When the series debuted July 15, it was a weekend success as binge-watching critics plowed through the series to publish reviews by Monday morning. Tracking down who produced the theme song became an immediate concern on social media.
“It could have been a complete flop and nobody would have cared about Survive at all,” Jones said.
Jones runs the independent label Holodeck Records, which released many early Survive albums, including the 2010 debut “LLR002.” All the early pressings, released on cassette and vinyl, are out of print.
Jones has noticed a spike in Holodeck sales and his digital distributor might as well have his number on speed dial. But for Survive it still feels like dumb luck, particularly when it comes to the fortuitous timing of the show and release of the new record, “RR7349.”
“There wasn’t any control on our end as to when the show came out or even to when the album came out,” Jones said.
It’s coincidence that the series debuted within a month of the new album’s promotional campaign.
Titled after its catalog number, “RR7349” is already charting favorable reviews. The website Pitchfork Media praised Survive for its ability to inject “a sense of narrative, a story, an energy that replaces vocals and conventional musical structures to give the tracks an augmented dimension.”
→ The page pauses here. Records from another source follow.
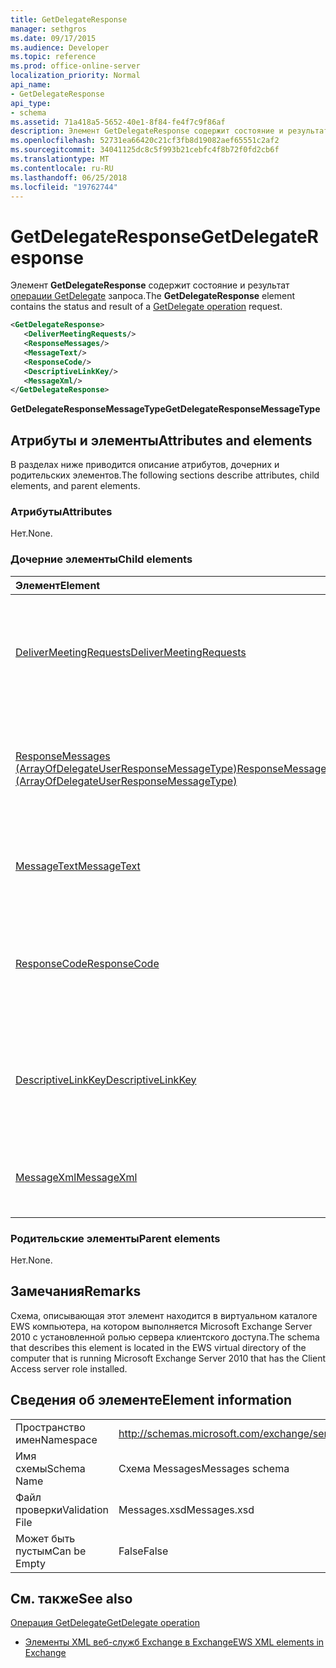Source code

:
 ```yaml
---
title: GetDelegateResponse
manager: sethgros
ms.date: 09/17/2015
ms.audience: Developer
ms.topic: reference
ms.prod: office-online-server
localization_priority: Normal
api_name:
- GetDelegateResponse
api_type:
- schema
ms.assetid: 71a418a5-5652-40e1-8f84-fe4f7c9f86af
description: Элемент GetDelegateResponse содержит состояние и результат операции запроса GetDelegate.
ms.openlocfilehash: 52731ea66420c21cf3fb8d19082aef65551c2af2
ms.sourcegitcommit: 34041125dc8c5f993b21cebfc4f8b72f0fd2cb6f
ms.translationtype: MT
ms.contentlocale: ru-RU
ms.lasthandoff: 06/25/2018
ms.locfileid: "19762744"
---
```

# <a name="getdelegateresponse"></a><span data-ttu-id="a791a-103">GetDelegateResponse</span><span class="sxs-lookup"><span data-stu-id="a791a-103">GetDelegateResponse</span></span>

<span data-ttu-id="a791a-104">Элемент **GetDelegateResponse** содержит состояние и результат [операции GetDelegate](getdelegate-operation.md) запроса.</span><span class="sxs-lookup"><span data-stu-id="a791a-104">The **GetDelegateResponse** element contains the status and result of a [GetDelegate operation](getdelegate-operation.md) request.</span></span> 
  
```xml
<GetDelegateResponse>
   <DeliverMeetingRequests/>
   <ResponseMessages/>
   <MessageText/>
   <ResponseCode/>
   <DescriptiveLinkKey/>
   <MessageXml/>
</GetDelegateResponse>
```

 <span data-ttu-id="a791a-105">**GetDelegateResponseMessageType**</span><span class="sxs-lookup"><span data-stu-id="a791a-105">**GetDelegateResponseMessageType**</span></span>
## <a name="attributes-and-elements"></a><span data-ttu-id="a791a-106">Атрибуты и элементы</span><span class="sxs-lookup"><span data-stu-id="a791a-106">Attributes and elements</span></span>

<span data-ttu-id="a791a-107">В разделах ниже приводится описание атрибутов, дочерних и родительских элементов.</span><span class="sxs-lookup"><span data-stu-id="a791a-107">The following sections describe attributes, child elements, and parent elements.</span></span>
  
### <a name="attributes"></a><span data-ttu-id="a791a-108">Атрибуты</span><span class="sxs-lookup"><span data-stu-id="a791a-108">Attributes</span></span>

<span data-ttu-id="a791a-109">Нет.</span><span class="sxs-lookup"><span data-stu-id="a791a-109">None.</span></span>
  
### <a name="child-elements"></a><span data-ttu-id="a791a-110">Дочерние элементы</span><span class="sxs-lookup"><span data-stu-id="a791a-110">Child elements</span></span>

|<span data-ttu-id="a791a-111">**Элемент**</span><span class="sxs-lookup"><span data-stu-id="a791a-111">**Element**</span></span>|<span data-ttu-id="a791a-112">**Описание**</span><span class="sxs-lookup"><span data-stu-id="a791a-112">**Description**</span></span>|
|:-----|:-----|
|[<span data-ttu-id="a791a-113">DeliverMeetingRequests</span><span class="sxs-lookup"><span data-stu-id="a791a-113">DeliverMeetingRequests</span></span>](delivermeetingrequests.md) <br/> |<span data-ttu-id="a791a-114">Определяет порядок обработки приглашений на собрания между делегата и участника.</span><span class="sxs-lookup"><span data-stu-id="a791a-114">Defines how meeting requests are handled between the delegate and the principal.</span></span>  <br/> |
|[<span data-ttu-id="a791a-115">ResponseMessages (ArrayOfDelegateUserResponseMessageType)</span><span class="sxs-lookup"><span data-stu-id="a791a-115">ResponseMessages (ArrayOfDelegateUserResponseMessageType)</span></span>](responsemessages-arrayofdelegateuserresponsemessagetype.md) <br/> |<span data-ttu-id="a791a-116">Содержит сообщения ответа на запрос управления delegate веб-служб Exchange.</span><span class="sxs-lookup"><span data-stu-id="a791a-116">Contains the response messages for an Exchange Web Services delegate management request.</span></span>  <br/> |
|[<span data-ttu-id="a791a-117">MessageText</span><span class="sxs-lookup"><span data-stu-id="a791a-117">MessageText</span></span>](messagetext.md) <br/> |<span data-ttu-id="a791a-118">Предоставляет текстовое описание состояния ответа.</span><span class="sxs-lookup"><span data-stu-id="a791a-118">Provides a text description of the status of the response.</span></span>  <br/> |
|[<span data-ttu-id="a791a-119">ResponseCode</span><span class="sxs-lookup"><span data-stu-id="a791a-119">ResponseCode</span></span>](responsecode.md) <br/> |<span data-ttu-id="a791a-120">Содержит код ошибки, которая идентифицирует ошибку, с которым возникла запроса.</span><span class="sxs-lookup"><span data-stu-id="a791a-120">Provides an error code that identifies the specific error that the request encountered.</span></span>  <br/> |
|[<span data-ttu-id="a791a-121">DescriptiveLinkKey</span><span class="sxs-lookup"><span data-stu-id="a791a-121">DescriptiveLinkKey</span></span>](descriptivelinkkey.md) <br/> |<span data-ttu-id="a791a-122">В настоящее время неиспользуемых и зарезервирован для будущего использования.</span><span class="sxs-lookup"><span data-stu-id="a791a-122">Currently unused and is reserved for future use.</span></span> <span data-ttu-id="a791a-123">Он содержит значение 0.</span><span class="sxs-lookup"><span data-stu-id="a791a-123">It contains a value of 0.</span></span>  <br/> |
|[<span data-ttu-id="a791a-124">MessageXml</span><span class="sxs-lookup"><span data-stu-id="a791a-124">MessageXml</span></span>](messagexml.md) <br/> |<span data-ttu-id="a791a-125">Предоставляет дополнительные сведения об ошибке ответа.</span><span class="sxs-lookup"><span data-stu-id="a791a-125">Provides additional error response information.</span></span>  <br/> |
   
### <a name="parent-elements"></a><span data-ttu-id="a791a-126">Родительские элементы</span><span class="sxs-lookup"><span data-stu-id="a791a-126">Parent elements</span></span>

<span data-ttu-id="a791a-127">Нет.</span><span class="sxs-lookup"><span data-stu-id="a791a-127">None.</span></span>
  
## <a name="remarks"></a><span data-ttu-id="a791a-128">Замечания</span><span class="sxs-lookup"><span data-stu-id="a791a-128">Remarks</span></span>

<span data-ttu-id="a791a-129">Схема, описывающая этот элемент находится в виртуальном каталоге EWS компьютера, на котором выполняется Microsoft Exchange Server 2010 с установленной ролью сервера клиентского доступа.</span><span class="sxs-lookup"><span data-stu-id="a791a-129">The schema that describes this element is located in the EWS virtual directory of the computer that is running Microsoft Exchange Server 2010 that has the Client Access server role installed.</span></span>
  
## <a name="element-information"></a><span data-ttu-id="a791a-130">Сведения об элементе</span><span class="sxs-lookup"><span data-stu-id="a791a-130">Element information</span></span>

|||
|:-----|:-----|
|<span data-ttu-id="a791a-131">Пространство имен</span><span class="sxs-lookup"><span data-stu-id="a791a-131">Namespace</span></span>  <br/> |http://schemas.microsoft.com/exchange/services/2006/messages  <br/> |
|<span data-ttu-id="a791a-132">Имя схемы</span><span class="sxs-lookup"><span data-stu-id="a791a-132">Schema Name</span></span>  <br/> |<span data-ttu-id="a791a-133">Схема Messages</span><span class="sxs-lookup"><span data-stu-id="a791a-133">Messages schema</span></span>  <br/> |
|<span data-ttu-id="a791a-134">Файл проверки</span><span class="sxs-lookup"><span data-stu-id="a791a-134">Validation File</span></span>  <br/> |<span data-ttu-id="a791a-135">Messages.xsd</span><span class="sxs-lookup"><span data-stu-id="a791a-135">Messages.xsd</span></span>  <br/> |
|<span data-ttu-id="a791a-136">Может быть пустым</span><span class="sxs-lookup"><span data-stu-id="a791a-136">Can be Empty</span></span>  <br/> |<span data-ttu-id="a791a-137">False</span><span class="sxs-lookup"><span data-stu-id="a791a-137">False</span></span>  <br/> |
   
## <a name="see-also"></a><span data-ttu-id="a791a-138">См. также</span><span class="sxs-lookup"><span data-stu-id="a791a-138">See also</span></span>



[<span data-ttu-id="a791a-139">Операция GetDelegate</span><span class="sxs-lookup"><span data-stu-id="a791a-139">GetDelegate operation</span></span>](getdelegate-operation.md)


- [<span data-ttu-id="a791a-140">Элементы XML веб-служб Exchange в Exchange</span><span class="sxs-lookup"><span data-stu-id="a791a-140">EWS XML elements in Exchange</span></span>](ews-xml-elements-in-exchange.md)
After seven years of obscurity, Survive is embracing being the best in their genre with a full schedule. Jones said Dixon and Stein will go to work on the “Stranger Things” Season 2 score soon, and the phone is ringing with more offers. Their deal with Relapse is for two albums, so the group will make time for a follow-up in addition to a heavy touring schedule.
“For me, I’ve already been taking this level of activity with Holodeck and the other bands for a while in terms of time and effort on the promotional front,” Jones said. “It feels good because right now I have more help. It feels like I’m doing a very similar amount of work, it’s just way more effective now.”